Si ces messages peuvent sembler anodins au premier abord, ils véhiculent parfois une vision rigide des rapports entre les femmes et les hommes. Les chercheurs Francis Dupuis-Déri, Samuel Tanner par exemple, mettent en évidence la manière dont ces discours s’appuient sur un sentiment de frustration ou d’incompréhension ressenti par certains jeunes garçons pour présenter l’égalité entre les sexes comme une menace.
Les réseaux sociaux ne se contentent pas de diffuser ces contenus, ils les renforcent. Les algorithmes privilégient les publications qui suscitent de fortes réactions émotionnelles : colère, indignation ou sentiment d’appartenance. Ainsi, quelques vidéos visionnées par curiosité peuvent rapidement conduire à une succession de contenus similaires. Les jeunes se retrouvent alors exposés de manière répétée à des messages qui banalisent le rejet des femmes, valorisent des rapports de domination ou présentent certaines formes de violence verbale comme acceptables.

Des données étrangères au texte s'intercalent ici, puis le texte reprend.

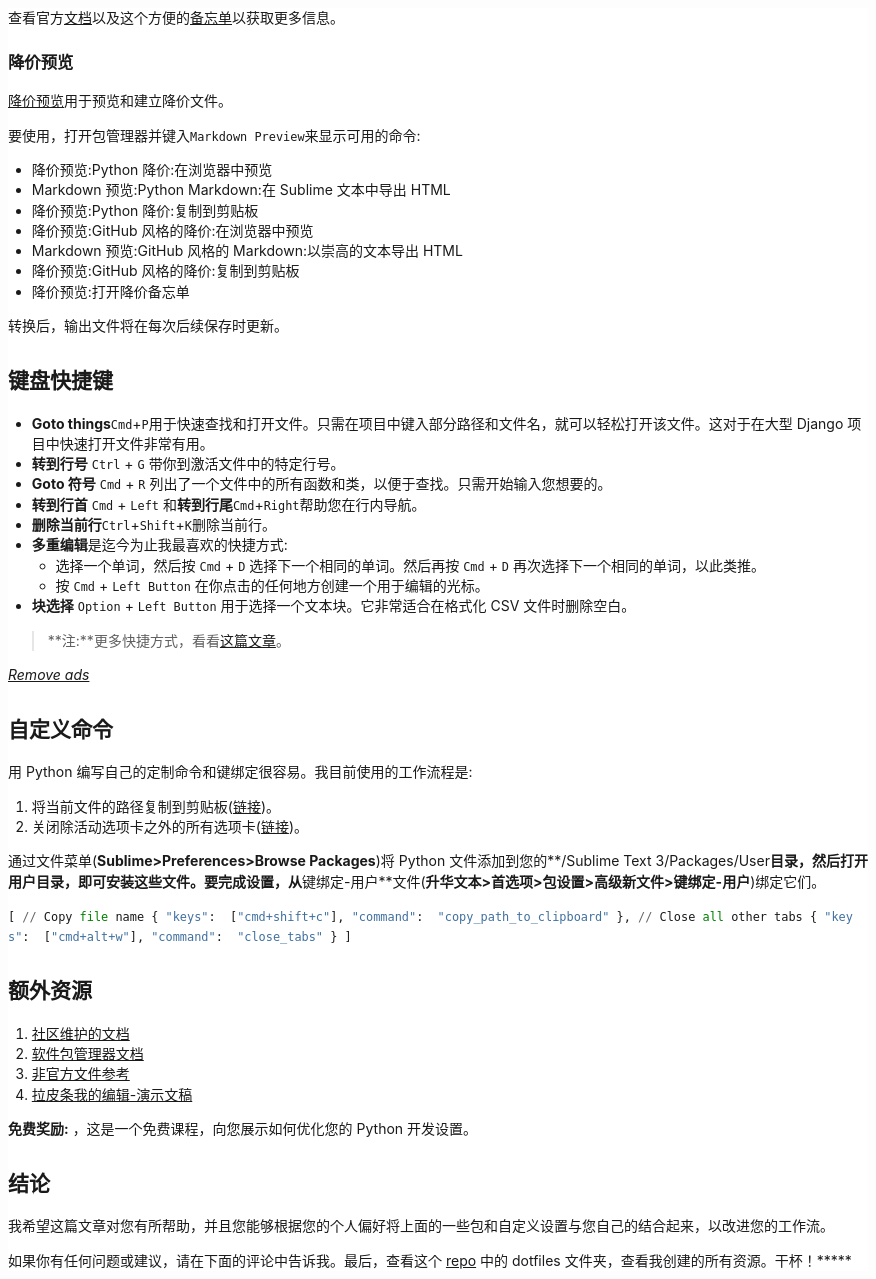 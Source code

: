 查看官方[文档](http://docs.emmet.io/)以及这个方便的[备忘单](http://docs.emmet.io/cheat-sheet/)以获取更多信息。

### 降价预览

[降价预览](https://sublime.wbond.net/packages/Markdown%20Preview)用于预览和建立降价文件。

要使用，打开包管理器并键入`Markdown Preview`来显示可用的命令:

*   降价预览:Python 降价:在浏览器中预览
*   Markdown 预览:Python Markdown:在 Sublime 文本中导出 HTML
*   降价预览:Python 降价:复制到剪贴板
*   降价预览:GitHub 风格的降价:在浏览器中预览
*   Markdown 预览:GitHub 风格的 Markdown:以崇高的文本导出 HTML
*   降价预览:GitHub 风格的降价:复制到剪贴板
*   降价预览:打开降价备忘单

转换后，输出文件将在每次后续保存时更新。

## 键盘快捷键

*   **Goto things**`Cmd`+`P`用于快速查找和打开文件。只需在项目中键入部分路径和文件名，就可以轻松打开该文件。这对于在大型 Django 项目中快速打开文件非常有用。
*   **转到行号** `Ctrl` + `G` 带你到激活文件中的特定行号。
*   **Goto 符号** `Cmd` + `R` 列出了一个文件中的所有函数和类，以便于查找。只需开始输入您想要的。
*   **转到行首** `Cmd` + `Left` 和**转到行尾**`Cmd`+`Right`帮助您在行内导航。
*   **删除当前行**`Ctrl`+`Shift`+`K`删除当前行。
*   **多重编辑**是迄今为止我最喜欢的快捷方式:
    *   选择一个单词，然后按 `Cmd` + `D` 选择下一个相同的单词。然后再按 `Cmd` + `D` 再次选择下一个相同的单词，以此类推。
    *   按 `Cmd` + `Left Button` 在你点击的任何地方创建一个用于编辑的光标。
*   **块选择** `Option` + `Left Button` 用于选择一个文本块。它非常适合在格式化 CSV 文件时删除空白。

> **注:**更多快捷方式，看看[这篇文章](http://sublime-text-unofficial-documentation.readthedocs.org/en/latest/reference/keyboard_shortcuts_osx.html)。

[*Remove ads*](/account/join/)

## 自定义命令

用 Python 编写自己的定制命令和键绑定很容易。我目前使用的工作流程是:

1.  将当前文件的路径复制到剪贴板([链接](https://github.com/mjhea0/sublime-setup-for-python/blob/master/dotfiles/copy_path_to_clipboard.py))。
2.  关闭除活动选项卡之外的所有选项卡([链接](https://github.com/mjhea0/sublime-setup-for-python/blob/master/dotfiles/close_tabs.py))。

通过文件菜单(**Sublime>Preferences>Browse Packages**)将 Python 文件添加到您的**/Sublime Text 3/Packages/User**目录，然后打开用户目录，即可安装这些文件。要完成设置，从**键绑定-用户**文件(**升华文本>首选项>包设置>高级新文件>键绑定-用户**)绑定它们。

```py
[ // Copy file name { "keys":  ["cmd+shift+c"], "command":  "copy_path_to_clipboard" }, // Close all other tabs { "keys":  ["cmd+alt+w"], "command":  "close_tabs" } ]
```

## 额外资源

1.  [社区维护的文档](http://docs.sublimetext.info/en/latest/index.html)
2.  [软件包管理器文档](https://sublime.wbond.net/docs)
3.  [非官方文件参考](http://sublime-text-unofficial-documentation.readthedocs.org/en/latest/reference/reference.html)
4.  [拉皮条我的编辑-演示文稿](http://slides.com/nicklang/pimp-my-editor)

**免费奖励:** ，这是一个免费课程，向您展示如何优化您的 Python 开发设置。

## 结论

我希望这篇文章对您有所帮助，并且您能够根据您的个人偏好将上面的一些包和自定义设置与您自己的结合起来，以改进您的工作流。

如果你有任何问题或建议，请在下面的评论中告诉我。最后，查看这个 [repo](https://github.com/mjhea0/sublime-setup-for-python/tree/master/dotfiles) 中的 dotfiles 文件夹，查看我创建的所有资源。干杯！*****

Le rapport 2026 « La menace masculiniste » souligne que cette exposition répétée contribue à normaliser des idées auparavant marginales. Face à ce phénomène, il ne s’agit pas de diaboliser les réseaux sociaux ni de culpabiliser les jeunes. Au contraire, cela invite à renforcer leur capacité à questionner les contenus qu’ils consomment. Parler des algorithmes, décrypter les stratégies des influenceurs et encourager le dialogue autour des stéréotypes de genre deviennent des outils essentiels. Plus les jeunes comprennent les mécanismes qui orientent leur fil d’actualité, plus ils développent leur autonomie numérique.
Les réseaux sociaux sont aujourd’hui des espaces de socialisation à part entière. La question n’est donc plus de savoir s’ils influencent les jeunes, mais comment les accompagner pour qu’ils puissent construire leur identité sans la laisser entièrement guider par des discours qui opposent plutôt qu’ils ne rassemblent.